2. Research methodology
Taking advantage of our experience in empirical research in software engineering [3] and
ontology learning [4], we designed the research methodology. Section 2.1 presents the research
question, Section 2.2 the empirical research methods used and Section 2.3 presents the pipeline
defined after Round 1, refined during Round 2 and used during Round 3 of the SemTab challenge.

2.1. Research question
To solve the tabular data to knowledge graph matching problem, one should reply to the
following research question "How to annotate tabular data using knowledge graph?". To reply
to this question, one should provide a system which takes as input a tabular dataset and a
knowledge graph and furnishes as output the dataset annotated with entities and properties
extracted from this KG. To this end, the following questions should be replied (see Fig. 1):
    • Which Entity from the KG should be used to annotate a cell in the tabular data? This is
      the Cell Entity Annotation (CEA).
    • What is the most fine-grained semantic type that should be assigned to a tabular data
      column? This is the Column Type Annotation (CTA) task.

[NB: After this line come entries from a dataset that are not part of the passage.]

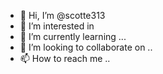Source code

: - 👋 Hi, I’m @scotte313 
- 👀 I’m interested in 
- 🌱 I’m currently learning ...
- 💞️ I’m looking to collaborate on ..
- 📫 How to reach me ..

<!---
scotte313/scotte313 is a ✨ special ✨ repository because its `README.md` (this file) appears on your GitHub profile.
You can click the Preview link to take a look at your changes.
--->
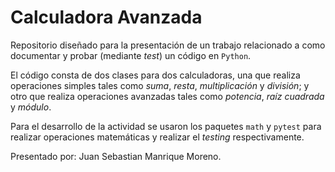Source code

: # Calculadora Avanzada

Repositorio diseñado para la presentación de un trabajo relacionado a como documentar y probar (mediante *test*) un código en `Python`.

El código consta de dos clases para dos calculadoras, una que realiza operaciones simples tales como *suma*, *resta*, *multiplicación* y *división*; y otro que realiza operaciones avanzadas tales como *potencia*, *raíz cuadrada* y *módulo*.

Para el desarrollo de la actividad se usaron los paquetes `math` y `pytest` para realizar operaciones matemáticas y realizar el *testing* respectivamente.

Presentado por: Juan Sebastian Manrique Moreno.
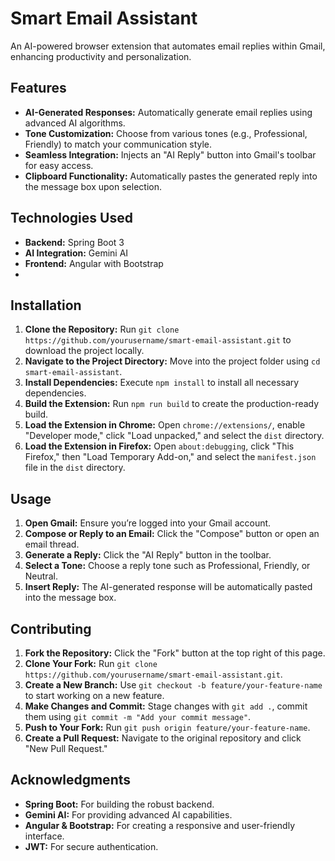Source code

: # Smart Email Assistant

An AI-powered browser extension that automates email replies within Gmail, enhancing productivity and personalization.

## Features

- **AI-Generated Responses:** Automatically generate email replies using advanced AI algorithms.
- **Tone Customization:** Choose from various tones (e.g., Professional, Friendly) to match your communication style.
- **Seamless Integration:** Injects an "AI Reply" button into Gmail's toolbar for easy access.
- **Clipboard Functionality:** Automatically pastes the generated reply into the message box upon selection.

## Technologies Used

- **Backend:** Spring Boot 3  
- **AI Integration:** Gemini AI  
- **Frontend:** Angular with Bootstrap
- 
## Installation

1. **Clone the Repository:** Run `git clone https://github.com/yourusername/smart-email-assistant.git` to download the project locally.  
2. **Navigate to the Project Directory:** Move into the project folder using `cd smart-email-assistant`.  
3. **Install Dependencies:** Execute `npm install` to install all necessary dependencies.  
4. **Build the Extension:** Run `npm run build` to create the production-ready build.  
5. **Load the Extension in Chrome:** Open `chrome://extensions/`, enable "Developer mode," click "Load unpacked," and select the `dist` directory.  
6. **Load the Extension in Firefox:** Open `about:debugging`, click "This Firefox," then "Load Temporary Add-on," and select the `manifest.json` file in the `dist` directory.  

## Usage

1. **Open Gmail:** Ensure you’re logged into your Gmail account.  
2. **Compose or Reply to an Email:** Click the "Compose" button or open an email thread.  
3. **Generate a Reply:** Click the "AI Reply" button in the toolbar.  
4. **Select a Tone:** Choose a reply tone such as Professional, Friendly, or Neutral.  
5. **Insert Reply:** The AI-generated response will be automatically pasted into the message box.  

## Contributing

1. **Fork the Repository:** Click the "Fork" button at the top right of this page.  
2. **Clone Your Fork:** Run `git clone https://github.com/yourusername/smart-email-assistant.git`.  
3. **Create a New Branch:** Use `git checkout -b feature/your-feature-name` to start working on a new feature.  
4. **Make Changes and Commit:** Stage changes with `git add .`, commit them using `git commit -m "Add your commit message"`.  
5. **Push to Your Fork:** Run `git push origin feature/your-feature-name`.  
6. **Create a Pull Request:** Navigate to the original repository and click "New Pull Request."  

## Acknowledgments  

- **Spring Boot:** For building the robust backend.  
- **Gemini AI:** For providing advanced AI capabilities.  
- **Angular & Bootstrap:** For creating a responsive and user-friendly interface.  
- **JWT:** For secure authentication.  
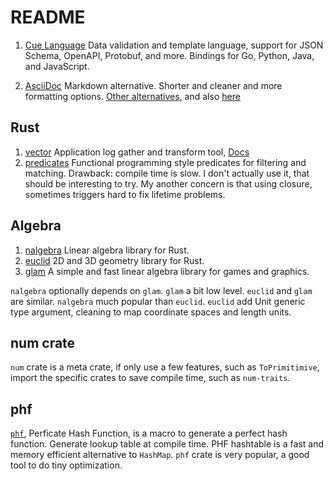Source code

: # README

1. [Cue Language](https://cuelang.org/) Data validation and template language, support for JSON Schema, OpenAPI, Protobuf, and more.
   Bindings for Go, Python, Java, and JavaScript.

1. [AsciiDoc](https://asciidoc-py.github.io/) Markdown alternative. Shorter and cleaner and more formatting options.
   [Other alternatives](https://github.com/mundimark/awesome-markdown-alternatives), and also [here](https://en.wikipedia.org/wiki/Comparison_of_documentation_generators)

## Rust

1. [vector](https://github.com/vectordotdev/vector) Application log gather and transform tool, [Docs](https://vector.dev/docs/)
1. [predicates](https://docs.rs/predicates/2.1.1/predicates/) Functional programming style predicates for filtering and matching.
   Drawback: compile time is slow. I don't actually use it, that should be interesting to try.
   My another concern is that using closure, sometimes triggers hard to fix lifetime problems.

## Algebra

1. [nalgebra](https://nalgebra.org/) Linear algebra library for Rust.
1. [euclid](https://docs.rs/euclid/latest) 2D and 3D geometry library for Rust.
1. [glam](https://crates.io/crates/glam) A simple and fast linear algebra library for games and graphics.

`nalgebra` optionally depends on `glam`. `glam` a bit low level.
`euclid` and `glam` are similar.
`nalgebra` much popular than `euclid`.
`euclid` add Unit generic type argument, cleaning to map coordinate spaces and length units.

## num crate

`num` crate is a meta crate, if only use a few features, such as `ToPrimitimive`, import the specific crates
to save compile time, such as `num-traits`.

## phf

[`phf`](https://crates.io/crates/phf), Perficate Hash Function, is a macro to generate a perfect hash function.
Generate lookup table at compile time. PHF hashtable is a fast and memory efficient alternative to `HashMap`.
`phf` crate is very popular, a good tool to do tiny optimization.
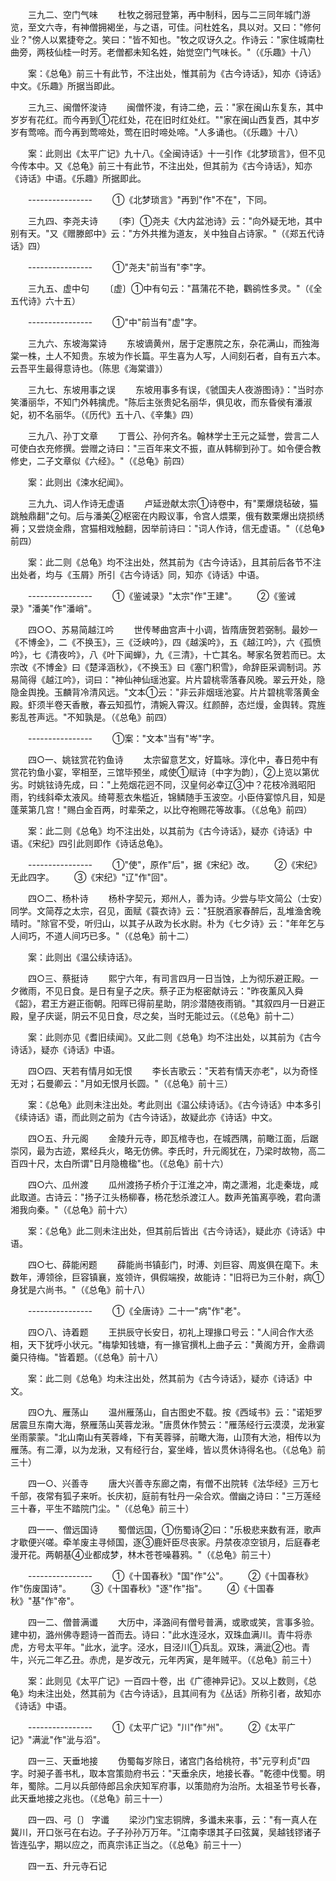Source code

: <!-- { "loadSidebar": true } -->
　　三九二、空门气味 
　　杜牧之弱冠登第，再中制科，因与二三同年城门游览，至文六寺，有神僧拥褐坐，与之语，可佳。问杜姓名，具以对。又曰："修何业？"傍人以累捷夸之。笑曰："皆不知也。"牧之叹讶久之。作诗云："家住城南杜曲旁，两枝仙桂一时芳。老僧都未知名姓，始觉空门气味长。"（《乐趣》十八） 

　　案：《总龟》前三十有此节，不注出处，惟其前为《古今诗话》，知亦《诗话》中文。《乐趣》所据当即此。 

　　三九三、闽僧怀浚诗 
　　闽僧怀浚，有诗二绝，云："家在闽山东复东，其中岁岁有花红。而今再到①花红处，花在旧时红处红。""家在闽山西复西，其中岁岁有莺啼。而今再到莺啼处，莺在旧时啼处啼。"人多诵也。（《乐趣》十八） 

　　案：此则出《太平广记》九十八。《全闽诗话》十一引作《北梦琐言》，但不见今传本中。又《总龟》前三十有此节，不注出处，但其前为《古今诗话》，知亦《诗话》中语。《乐趣》所据即此。 

　　---------------- 
　　①《北梦琐言》"再到"作"不在"，下同。 

　　三九四、李尧夫诗 
　　〔李〕①尧夫《大内盆池诗》云："向外疑无地，其中别有天。"又《赠滕郎中》云："方外共推为道友，关中独自占诗家。"（《郑五代诗话》四） 

　　---------------- 
　　①"尧夫"前当有"李"字。 

　　三九五、虚中句 
　　〔虚〕①中有句云："菖蒲花不艳，鸜鹆性多灵。"（《全五代诗》六十五） 

　　---------------- 
　　①"中"前当有"虚"字。 

　　三九六、东坡海棠诗 
　　东坡谪黄州，居于定惠院之东，杂花满山，而独海棠一株，土人不知贵。东坡为作长篇。平生喜为人写，人间刻石者，自有五六本。云吾平生最得意诗也。（陈思《海棠谱》） 

　　三九七、东坡用事之误 
　　东坡用事多有误，《虢国夫人夜游图诗》："当时亦笑潘丽华，不知门外韩擒虎。"陈后主张贵妃名丽华，俱见收，而东昏侯有潘淑妃，初不名丽华。（《历代》五十八、《辛集》四） 

　　三九八、孙丁文章 
　　丁晋公、孙何齐名。翰林学士王元之延誉，尝言二人可使白衣充修撰。尝赠之诗曰："三百年来文不振，直从韩柳到孙丁。如令便合教修史，二子文章似《六经》。"（《总龟》前四） 

　　案：此则出《涑水纪闻》。 

　　三九九、词人作诗无虚语 
　　卢延逊献太宗①诗卷中，有"栗爆烧毡破，猫跳触鼎翻"之句。后与潘美②枢密在内殿议事，令宫人煨栗，俄有数栗爆出烧损绣褥；又尝烧金鼎，宫猫相戏触翻，因举前诗曰："词人作诗，信无虚语。"（《总龟》前四） 

　　案：此二则《总龟》均不注出处，然其前为《古今诗话》，且其前后各节不注出处者，均与《玉屑》所引《古今诗话》同，知亦《诗话》中语。 

　　---------------- 
　　①《鉴诫录》"太宗"作"王建"。 
　　②《鉴诫录》"潘美"作"潘峭"。 

　　四○○、苏易简越江吟 
　　世传琴曲宫声十小调，皆隋唐贺若弼制。最妙一《不博金》，二《不换玉》，三《泛峡吟》，四《越溪吟》，五《越江吟》，六《孤愤吟》，七《清夜吟》，八《叶下闻蝉》，九《三清》，十亡其名。琴家名贺若而已。太宗改《不博金》曰《楚泽涵秋》，《不换玉》曰《塞门积雪》，命辞臣采调制词。苏易简得《越江吟》，词曰："神仙神仙瑶池宴。片片碧桃零落春风晚。翠云开处，隐隐金舆挽。玉麟背冷清风远。"文本①云："非云非烟瑶池宴。片片碧桃零落黄金殿。虾须半卷天香散，春云知孤竹，清婉入霄汉。红颜醉，态烂熳，金舆转。霓旌影乱苍声远。"不知孰是。（《总龟》前四） 

　　---------------- 
　　①案："文本"当有"岑"字。 

　　四○一、姚铉赏花钓鱼诗 
　　太宗留意艺文，好篇咏。淳化中，春日苑中有赏花钓鱼小宴，宰相至，三馆毕预坐，咸使①赋诗〔中字为韵〕，②上览以第优劣。时姚铉诗先成，曰："上苑烟花迥不同，汉皇何必幸辽③中？花枝冷溅昭阳雨，钓线斜牵太液风。绮萼惹衣朱槛近，锦鳞随手玉波空。小臣侍宴惊凡目，知是蓬莱第几宫！"赐白金百两，时辈荣之，以比夺袍赐花等故事。（《总龟》前四） 

　　案：此二则《总龟》均不注出处，以其前为《古今诗话》，疑亦《诗话》中语。《宋纪》四引此则即作《诗话总龟》。 

　　---------------- 
　　①"使"，原作"后"，据《宋纪》改。 
　　②《宋纪》无此四字。 
　　③《宋纪》"辽"作"回"。 

　　四○二、杨朴诗 
　　杨朴字契元，郑州人，善为诗。少尝与毕文简公（士安）同学。文简荐之太宗，召见，面赋《蓑衣诗》云："狂脱酒家春醉后，乱堆渔舍晚晴时。"除官不受，听归山，以其子从政为长水尉。朴为《七夕诗》云："年年乞与人间巧，不道人间巧已多。"（《总龟》前十二） 

　　案：此则出《温公续诗话》。 

　　四○三、蔡挺诗 
　　熙宁六年，有司言四月一日当蚀，上为彻乐避正殿。一夕微雨，不见日食。是日有皇子之庆。蔡子正为枢密献诗云："昨夜薰风入舜《韶》，君王方避正衙朝。阳晖已得前星助，阴沴潜随夜雨销。"其叙四月一日避正殿，皇子庆诞，阴云不见日食，尽之矣，当时无能过云。（《总龟》前十二） 

　　案：此则亦见《耆旧续闻》。又此二则《总龟》均不注出处，以其前为《古今诗话》，疑亦《诗话》中语。 

　　四○四、天若有情月如无恨 
　　李长吉歌云："天若有情天亦老"，以为奇怪无对；石曼卿云："月如无恨月长圆。"（《总龟》前十三） 

　　案：《总龟》此则未注出处。考此则出《温公续诗话》。《古今诗话》中本多引《续诗话》语，而此则之前为《古今诗话》，故疑此亦《诗话》中文。 

　　四○五、升元阁 
　　金陵升元寺，即瓦棺寺也，在城西隅，前瞰江面，后踞崇冈，最为古迹，累经兵火，略无仿佛。李氏时，升元阁犹在，乃梁时故物，高二百四十尺，太白所谓"日月隐檐楹"也。（《总龟》前十六） 

　　四○六、瓜州渡 
　　瓜州渡扬子桥介于江淮之冲，南之潇湘，北走秦垅，咸此取道。古诗云："扬子江头杨柳春，杨花愁杀渡江人。数声羌笛离亭晚，君向潇湘我向秦。"（《总龟》前十六） 

　　案：《总龟》此二则未注出处，但其前后皆出《古今诗话》，疑此亦《诗话》中语。 

　　四○七、薛能闲题 
　　薛能尚书镇彭门，时溥、刘巨容、周岌俱在麾下。未数年，溥领徐，巨容镇襄，岌领许，俱假端揆，故能诗："旧将已为三仆射，病①身犹是六尚书。"（《总龟》前十八） 

　　---------------- 
　　①《全唐诗》二十一"病"作"老"。 

　　四○八、诗着题 
　　王拱辰守长安日，初礼上理掾口号云："人间合作大丞相，天下犹呼小状元。"梅挚知钱塘，有一掾官撰札上曲子云："黄阁方开，金鼎调羹只待梅。"皆着题。（《总龟》前十八） 

　　案：此二则《总龟》均未注出处，然其前为《古今诗话》，疑亦《诗话》中文。 

　　四○九、雁荡山 
　　温州雁荡山，自古图史不载。按《西域书》云："诺矩罗居震旦东南大海，祭雁荡山芙蓉龙湫。"唐贯休作赞云："雁荡经行云漠漠，龙湫宴坐雨蒙蒙。"北山南山有芙蓉峰，下有芙蓉驿，前瞰大海，山顶有大池，相传以为雁荡。有二潭，以为龙湫，又有经行台，宴坐峰，皆以贯休诗得名也。（《总龟》前三十） 

　　四一○、兴善寺 
　　唐大兴善寺东廊之南，有僧不出院转《法华经》三万七千部，夜常有狐子来听。长庆初，庭前有牡丹一朵合欢。僧幽之诗曰："三万莲经三十春，平生不踏院门尘。"（《总龟》前三十） 

　　四一一、僧远国诗 
　　蜀僧远国，①伤蜀诗②曰："乐极悲来数有涯，歌声才歇便兴嗟。牵羊废主寻倾国，逐③鹿奸臣尽丧家。丹禁夜凉空锁月，后庭春老漫开花。两朝基④业都成梦，林木苍苍噪暮鸦。"（《总龟》前三十） 

　　---------------- 
　　①《十国春秋》"国"作"公"。 
　　②《十国春秋》作"伤废国诗"。 
　　③《十国春秋》"逐"作"指"。 
　　④《十国春秋》"基"作"帝"。 

　　四一二、僧普满谶 
　　大历中，泽潞间有僧号普满，或歌或笑，言事多验。建中初，潞州佛寺题诗一首而去。诗曰："此水连泾水，双珠血满川。青牛将赤虎，方号太平年。"此水，泚字。泾水，目泾川①兵乱。双珠，满泚②也。青牛，兴元二年乙丑。赤虎，是岁改元，元年丙寅，是年贼平。（《总龟》前三十） 

　　案：此则见《太平广记》一百四十卷，出《广德神异记》。又以上数则，《总龟》均未注出处，然其前为《古今诗话》，且其间有为《丛话》所称引者，故知亦《诗话》中语。 

　　---------------- 
　　①《太平广记》"川"作"州"。 
　　②《太平广记》"满泚"作"泚与滔"。 

　　四一三、天垂地接 
　　伪蜀每岁除日，诸宫门各给桃符，书"元亨利贞"四字。时昶子善书札，取本宫策勋府书云："天垂余庆，地接长春。"乾德中伐蜀。明年，蜀除。二月以兵部侍郎吕余庆知军府事，以策勋府为治所。太祖圣节号长春，此天垂地接之兆也。（《总龟》前三十一） 

　　四一四、弓〔〕 字谶 
　　梁沙门宝志铜牌，多谶未来事，云："有一真人在冀川，开口张弓在右边。子子孙孙万万年。"江南李璟其子曰弦冀，吴越钱镠诸子皆连弘字，期以应之，而真宗讳正当之。（《总龟》前三十一） 

　　四一五、升元寺石记 
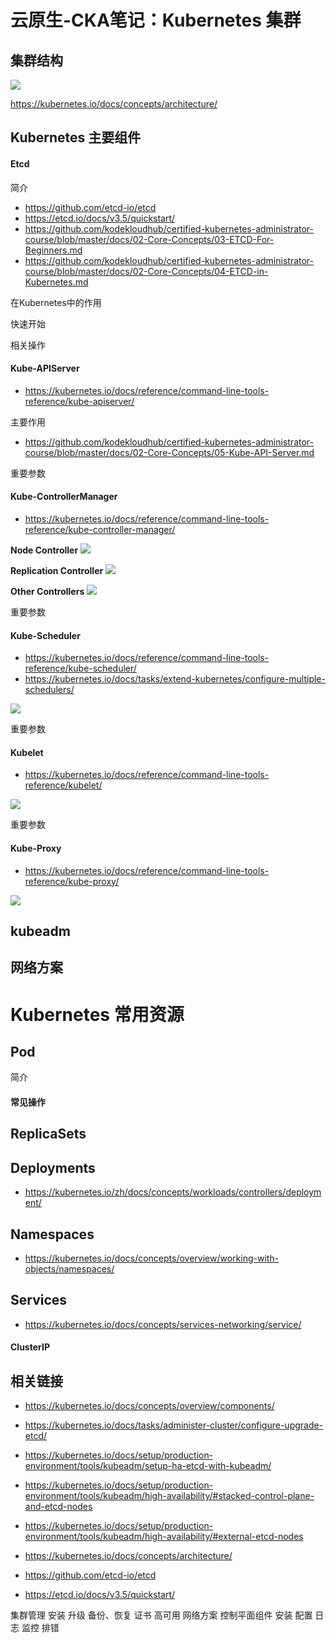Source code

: # 云原生-CKA笔记：Kubernetes 集群

## 集群结构

![](./imgs/cka/k8s-arch1.png)

https://kubernetes.io/docs/concepts/architecture/

## Kubernetes 主要组件

#### Etcd

简介
* https://github.com/etcd-io/etcd
* https://etcd.io/docs/v3.5/quickstart/
* https://github.com/kodekloudhub/certified-kubernetes-administrator-course/blob/master/docs/02-Core-Concepts/03-ETCD-For-Beginners.md
* https://github.com/kodekloudhub/certified-kubernetes-administrator-course/blob/master/docs/02-Core-Concepts/04-ETCD-in-Kubernetes.md


在Kubernetes中的作用

快速开始

相关操作


#### Kube-APIServer

* https://kubernetes.io/docs/reference/command-line-tools-reference/kube-apiserver/

主要作用

* https://github.com/kodekloudhub/certified-kubernetes-administrator-course/blob/master/docs/02-Core-Concepts/05-Kube-API-Server.md

重要参数


#### Kube-ControllerManager

* https://kubernetes.io/docs/reference/command-line-tools-reference/kube-controller-manager/

**Node Controller**
![](./imgs/cka/node-controller.png)

**Replication Controller**
![](./imgs/cka/replication-controller.png)

**Other Controllers**
![](./imgs/cka/other-controller.png)

重要参数


#### Kube-Scheduler

* https://kubernetes.io/docs/reference/command-line-tools-reference/kube-scheduler/
* https://kubernetes.io/docs/tasks/extend-kubernetes/configure-multiple-schedulers/

![](./imgs/cka/kube-scheduler2.png)

重要参数

#### Kubelet

* https://kubernetes.io/docs/reference/command-line-tools-reference/kubelet/

![](./imgs/cka/kubelet.png)

重要参数

#### Kube-Proxy

* https://kubernetes.io/docs/reference/command-line-tools-reference/kube-proxy/

![](./imgs/cka/kube-proxy.png)


## kubeadm 

## 网络方案


# Kubernetes 常用资源

## Pod

简介

#### 常见操作


## ReplicaSets


## Deployments

* https://kubernetes.io/zh/docs/concepts/workloads/controllers/deployment/

## Namespaces

* https://kubernetes.io/docs/concepts/overview/working-with-objects/namespaces/

## Services

* https://kubernetes.io/docs/concepts/services-networking/service/

#### ClusterIP


## 相关链接

* https://kubernetes.io/docs/concepts/overview/components/
* https://kubernetes.io/docs/tasks/administer-cluster/configure-upgrade-etcd/
* https://kubernetes.io/docs/setup/production-environment/tools/kubeadm/setup-ha-etcd-with-kubeadm/
* https://kubernetes.io/docs/setup/production-environment/tools/kubeadm/high-availability/#stacked-control-plane-and-etcd-nodes
* https://kubernetes.io/docs/setup/production-environment/tools/kubeadm/high-availability/#external-etcd-nodes

* https://kubernetes.io/docs/concepts/architecture/
* https://github.com/etcd-io/etcd
* https://etcd.io/docs/v3.5/quickstart/

集群管理
	安装
	升级
	备份、恢复
	证书
	高可用
	网络方案
	控制平面组件 
		安装
		配置
		日志
		监控
	排错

    • Which property from the KG should be used to link two columns that are related in the
      tabular data? This is the Column Property Annotation (CPA).


2.2. Empirical methods
The research methodology consists of the combination of three empirical research methods in
software engineering [5]: case study research, action research and experimental research. To
solve the tabular data to knowledge graph matching research problem, the SemTab organizers
provided us with 8 case studies which are: (1) Annotation of HardTables [6] using Wikidata, (2)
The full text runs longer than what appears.